Живы будем – не умрем. По страницам жизни уральской крестьянки

Книга воспоминаний Татьяны Серафимовны Новоселовой – еще одно сильное и яркое свидетельство несокрушимой твердости духа, бесконечного терпения, трудолюбия и мужества русской женщины. Обреченные на нечеловеческие условия жизни, созданные «народной» властью для своего народа в довоенных, военных и послевоенных колхозах, мать и дочь не только сохранили достоинство, чистую совесть, доброе, отзывчивое на чужую беду сердце, но и глубокую самоотверженную любовь друг к другу. Любовь, которая позволила им остаться в живых.


Нам не дано предугадать

Эта книга – уже третье по счету издание представителей знаменитого рода Голицыных, подготовленное редакцией «Встреча». На этот раз оно объединяет тексты воспоминаний матери и сына. Их жизни – одну в конце, другую в самом расцвете – буквально «взорвали» революция и Гражданская война, навсегда оставив в прошлом столетиями отстроенное бытие, разделив его на две эпохи. При всем единстве незыблемых фамильных нравственных принципов, авторы представляют совершенно разные образы жизни, взгляды, суждения.

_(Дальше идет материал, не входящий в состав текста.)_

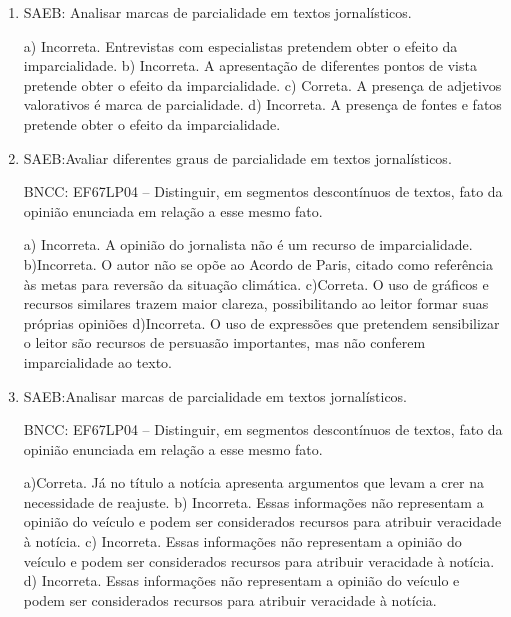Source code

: \begin{enumerate}

\item
SAEB: Analisar marcas de parcialidade em textos jornalísticos.

a) Incorreta. Entrevistas com especialistas pretendem obter o efeito da 
imparcialidade.
b) Incorreta. A apresentação de diferentes pontos de vista pretende obter
o efeito da imparcialidade. 
c) Correta. A presença de adjetivos valorativos é marca de parcialidade.
d) Incorreta. A presença de fontes e fatos pretende obter
o efeito da imparcialidade.

\item
SAEB:Avaliar diferentes graus de parcialidade em textos jornalísticos.

BNCC: EF67LP04 -- Distinguir, em segmentos descontínuos de textos,
fato da opinião enunciada em relação a esse mesmo fato.

a) Incorreta. A opinião do jornalista não é um recurso de imparcialidade.
b)Incorreta. O autor não se opõe ao Acordo de Paris, citado como referência às metas
para reversão da situação climática.
c)Correta. O uso de gráficos e recursos similares trazem maior clareza, possibilitando
ao leitor formar suas próprias opiniões
d)Incorreta. O uso de expressões que pretendem sensibilizar o leitor são recursos de
persuasão importantes, mas não conferem imparcialidade ao texto.

\item
SAEB:Analisar marcas de parcialidade em textos jornalísticos.

BNCC: EF67LP04 -- Distinguir, em segmentos descontínuos de textos,
fato da opinião enunciada em relação a esse mesmo fato.

a)Correta. Já no título a notícia apresenta argumentos que levam a crer na
necessidade de reajuste.
b) Incorreta. Essas informações não representam a opinião do veículo e 
podem ser considerados recursos para atribuir veracidade à notícia.
c) Incorreta. Essas informações não representam a opinião do veículo e 
podem ser considerados recursos para atribuir veracidade à notícia.
d) Incorreta. Essas informações não representam a opinião do veículo e 
podem ser considerados recursos para atribuir veracidade à notícia.

\end{enumerate}


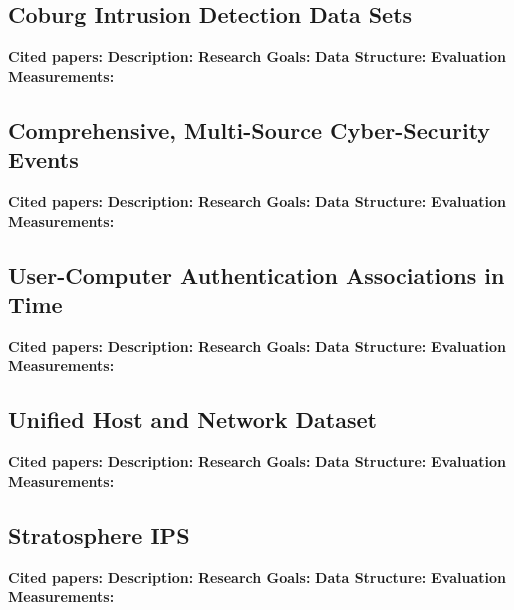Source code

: \subsection{Coburg Intrusion Detection Data Sets}
\textbf{Cited papers:} \newline
\textbf{Description:} \newline
\textbf{Research Goals:}  \newline
\textbf{Data Structure:} \newline
\textbf{Evaluation Measurements:} \newline

\subsection{Comprehensive, Multi-Source Cyber-Security Events}
\textbf{Cited papers:} \newline
\textbf{Description:} \newline
\textbf{Research Goals:}  \newline
\textbf{Data Structure:} \newline
\textbf{Evaluation Measurements:} \newline

\subsection{User-Computer Authentication Associations in Time}
\textbf{Cited papers:} \newline
\textbf{Description:} \newline
\textbf{Research Goals:}  \newline
\textbf{Data Structure:} \newline
\textbf{Evaluation Measurements:} \newline

\subsection{Unified Host and Network Dataset}
\textbf{Cited papers:} \newline
\textbf{Description:} \newline
\textbf{Research Goals:}  \newline
\textbf{Data Structure:} \newline
\textbf{Evaluation Measurements:} \newline

\subsection{Stratosphere IPS}
\textbf{Cited papers:} \newline
\textbf{Description:} \newline
\textbf{Research Goals:}  \newline
\textbf{Data Structure:} \newline
\textbf{Evaluation Measurements:} \newline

Сквозное действие любви. Страницы воспоминаний

«Сквозное действие любви» – избранные главы и отрывки из воспоминаний известного актера, режиссера, писателя Сергея Глебовича Десницкого. Ведущее свое начало от раннего детства автора, повествование погружает нас то в мир военной и послевоенной Москвы, то в будни военного городка в Житомире, в который был определен на службу полковник-отец, то в шумную, бурлящую Москву 50-х и 60-х годов… Рижское взморье, Урал, Киев, Берлин, Ленинград – это далеко не вся география событий книги, живо описанных остроумным и внимательным наблюдателем «жизни и нравов».